Calculating distances or similarities among ASVs or MOTUs is now straightforward, and there are many methods and analytical pipelines to do this in eDNA metabarcoding (e.g., Macé et al., 2022). Here we focus on how to analyse genetic similarity in a more continuous way, aiming to provide a general discussion on how diversity can be estimated using the entire information in data and what are the biological advantages of using this approach (e.g., Cavender-Bares et al., 2009; Cadotte et al., 2010; Pavoine and Ricotta, 2014; Davies, 2021). In theory, the methods briefly discussed below could be based directly on comparing single DNA sequences. However, due to the huge number of individual sequences generated in a survey, in practice, these MOTUs and ASVs are necessary to filter the raw data and are commonly used as the tips of a phylogeny (even though these tips may represent distinct levels of the biological hierarchy depending on the sequences used; Fig. 1).

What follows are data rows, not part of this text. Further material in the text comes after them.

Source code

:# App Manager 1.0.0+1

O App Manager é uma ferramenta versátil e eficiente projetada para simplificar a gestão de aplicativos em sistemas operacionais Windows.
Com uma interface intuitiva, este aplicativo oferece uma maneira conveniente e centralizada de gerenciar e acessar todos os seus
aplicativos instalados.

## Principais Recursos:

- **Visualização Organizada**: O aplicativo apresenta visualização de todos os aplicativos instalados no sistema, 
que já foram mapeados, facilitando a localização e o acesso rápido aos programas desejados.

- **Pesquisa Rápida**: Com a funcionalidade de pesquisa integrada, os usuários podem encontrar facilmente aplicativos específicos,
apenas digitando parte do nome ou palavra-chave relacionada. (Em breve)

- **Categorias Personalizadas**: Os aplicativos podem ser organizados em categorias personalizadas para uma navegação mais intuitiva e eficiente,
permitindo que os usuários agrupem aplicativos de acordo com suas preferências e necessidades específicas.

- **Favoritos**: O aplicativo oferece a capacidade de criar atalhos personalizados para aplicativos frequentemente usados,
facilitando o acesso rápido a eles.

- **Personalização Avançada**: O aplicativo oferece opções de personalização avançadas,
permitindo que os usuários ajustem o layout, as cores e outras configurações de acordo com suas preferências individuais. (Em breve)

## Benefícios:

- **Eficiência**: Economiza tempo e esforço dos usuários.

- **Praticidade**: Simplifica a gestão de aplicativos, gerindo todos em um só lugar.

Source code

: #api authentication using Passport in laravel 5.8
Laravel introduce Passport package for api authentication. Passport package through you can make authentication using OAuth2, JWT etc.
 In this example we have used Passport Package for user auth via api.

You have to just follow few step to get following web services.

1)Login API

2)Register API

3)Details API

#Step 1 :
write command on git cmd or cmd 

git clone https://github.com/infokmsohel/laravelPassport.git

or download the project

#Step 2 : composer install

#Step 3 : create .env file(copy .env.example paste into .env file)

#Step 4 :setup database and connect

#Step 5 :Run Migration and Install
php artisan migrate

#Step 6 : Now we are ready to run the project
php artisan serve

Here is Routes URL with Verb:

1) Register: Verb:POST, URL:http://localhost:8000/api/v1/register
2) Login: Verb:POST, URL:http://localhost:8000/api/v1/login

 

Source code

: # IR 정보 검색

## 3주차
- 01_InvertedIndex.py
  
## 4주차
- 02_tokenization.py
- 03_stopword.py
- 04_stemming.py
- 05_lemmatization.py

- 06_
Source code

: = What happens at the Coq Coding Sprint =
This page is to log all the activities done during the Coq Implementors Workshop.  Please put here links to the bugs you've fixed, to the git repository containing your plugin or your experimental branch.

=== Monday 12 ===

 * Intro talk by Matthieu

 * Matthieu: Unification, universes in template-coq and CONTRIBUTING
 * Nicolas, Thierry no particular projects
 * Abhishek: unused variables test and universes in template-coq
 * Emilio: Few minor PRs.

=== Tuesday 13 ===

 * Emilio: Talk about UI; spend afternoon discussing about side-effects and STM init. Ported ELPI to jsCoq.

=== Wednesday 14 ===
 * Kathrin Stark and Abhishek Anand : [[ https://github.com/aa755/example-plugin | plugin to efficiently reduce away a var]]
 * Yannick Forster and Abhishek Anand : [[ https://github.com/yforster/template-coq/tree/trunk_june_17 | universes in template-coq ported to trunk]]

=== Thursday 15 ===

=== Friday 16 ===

Different technologies can be used to sequence the DNA extracted from environmental samples. Sequencing errors might happen in all those sequencing platforms, which could lead to a bias on the identification of MOTUs or ASVs and mainly the definition of lower hierarchical levels (i.e., individuals and populations), even though nowadays the most recent sequencing technologies are increasing their power to eliminate such errors. The success of sequencing and the quality of reads of NSG may also be affected by several other factors related to the complex interactions between extraorganismal genetic material and its environment (Barnes and Turner, 2016; Yang et al., 2021). Thus, while analysing the data generated, one should always be aware of these problems and follow a pipeline that can eliminate or minimize such sequencing errors by filtering low-quality bases and low-quality reads, keeping only those with higher quality. Another important step in bioinformatic pipelines is cluster-only reads that have sequencing depth greater than 10x, which will give a better reliability of the data generated.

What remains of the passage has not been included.